Re: [whatwg] questions on URL spec based on reviewing galimatias test results

2014-10-30 Thread Anne van Kesteren
On Wed, Oct 29, 2014 at 11:24 PM, Sam Ruby ru...@intertwingly.net wrote:
 http://intertwingly.net/projects/pegurl/urltest-results/d674c14cbe

 I'll note that galimatias doesn't produce a parse error in this case (and,
 in fact, the state machine specified by the current URL Standard goes down a
 completely different path for this case).

 The question is: should this be a parse error?

Yeah. The results also seem strange. I thought at least Chrome had
this behavior. Perhaps because Chrome was not running on Windows?


-- 
https://annevankesteren.nl/


Re: [whatwg] questions on URL spec based on reviewing galimatias test results

2014-10-30 Thread Sam Ruby

On 10/30/14 2:09 AM, Anne van Kesteren wrote:

On Wed, Oct 29, 2014 at 11:24 PM, Sam Ruby ru...@intertwingly.net wrote:

http://intertwingly.net/projects/pegurl/urltest-results/d674c14cbe

I'll note that galimatias doesn't produce a parse error in this case (and,
in fact, the state machine specified by the current URL Standard goes down a
completely different path for this case).

The question is: should this be a parse error?


Yeah. The results also seem strange. I thought at least Chrome had
this behavior. Perhaps because Chrome was not running on Windows?
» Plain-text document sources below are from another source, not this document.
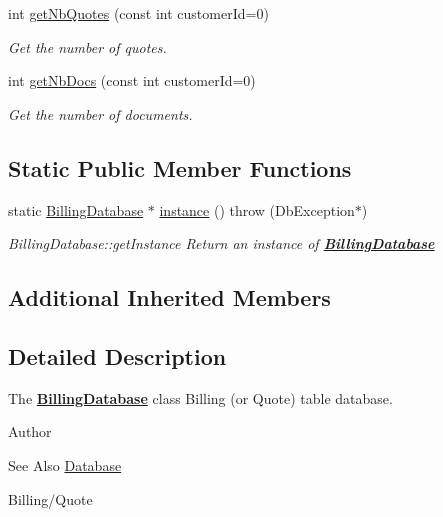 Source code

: \begin{DoxyCompactItemize}
int \hyperlink{classDatabases_1_1BillingDatabase_a68ba76c50066be61efbe71e0be24677c}{get\-Nb\-Quotes} (const int customer\-Id=0)
\begin{DoxyCompactList}\small\item\em Get the number of quotes. \end{DoxyCompactList}\item 
int \hyperlink{classDatabases_1_1BillingDatabase_a61b223cf1f0bef5421e6c39fd4bbe827}{get\-Nb\-Docs} (const int customer\-Id=0)
\begin{DoxyCompactList}\small\item\em Get the number of documents. \end{DoxyCompactList}\end{DoxyCompactItemize}
\subsection*{Static Public Member Functions}
\begin{DoxyCompactItemize}
\item 
static \hyperlink{classDatabases_1_1BillingDatabase}{Billing\-Database} $\ast$ \hyperlink{classDatabases_1_1BillingDatabase_aee84d7d07ff4a25251c61030019e5abb}{instance} ()  throw (\-Db\-Exception$\ast$)
\begin{DoxyCompactList}\small\item\em Billing\-Database\-::get\-Instance Return an instance of {\bfseries \hyperlink{classDatabases_1_1BillingDatabase}{Billing\-Database}} \end{DoxyCompactList}\end{DoxyCompactItemize}
\subsection*{Additional Inherited Members}


\subsection{Detailed Description}
The {\bfseries \hyperlink{classDatabases_1_1BillingDatabase}{Billing\-Database}} class Billing (or Quote) table database. 

\begin{DoxyAuthor}{Author}

\end{DoxyAuthor}
\begin{DoxySeeAlso}{See Also}
\hyperlink{classDatabases_1_1Database}{Database} 

Billing/\-Quote 
\end{DoxySeeAlso}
Here is a screen capture of the live DOM URL viewer:

http://i.imgur.com/kbsTDQ7.png

Here are the test results for Chrome on Windows:

http://intertwingly.net/tmp/81cd494abd36509f0d46010b0c4d4ff9

It appears that Chrome implements this, but (a) only on Windows, and (b) 
only if the base scheme is file.


- Sam Ruby




Re: [whatwg] questions on URL spec based on reviewing galimatias test results

2014-10-30 Thread Anne van Kesteren
On Thu, Oct 30, 2014 at 12:06 PM, Sam Ruby ru...@intertwingly.net wrote:
 Here is a screen capture of the live DOM URL viewer:

 http://i.imgur.com/kbsTDQ7.png

 Here are the test results for Chrome on Windows:

 http://intertwingly.net/tmp/81cd494abd36509f0d46010b0c4d4ff9

 It appears that Chrome implements this, but (a) only on Windows, and (b)
 only if the base scheme is file.

Yeah, file URL parsing in browsers is OS-dependent. A goal of the URL
standard is to at least get parsing aligned so new URL() becomes
platform-independent. Implementers thus far have not been overtly
enthusiastic about that, but hopefully that will improve over time.


-- 
https://annevankesteren.nl/


[whatwg] questions on URL spec based on reviewing galimatias test results

2014-10-29 Thread Sam Ruby

1) Is the following expected to produce a parse error:

http://intertwingly.net/projects/pegurl/urltest-results/4b60e32190 ?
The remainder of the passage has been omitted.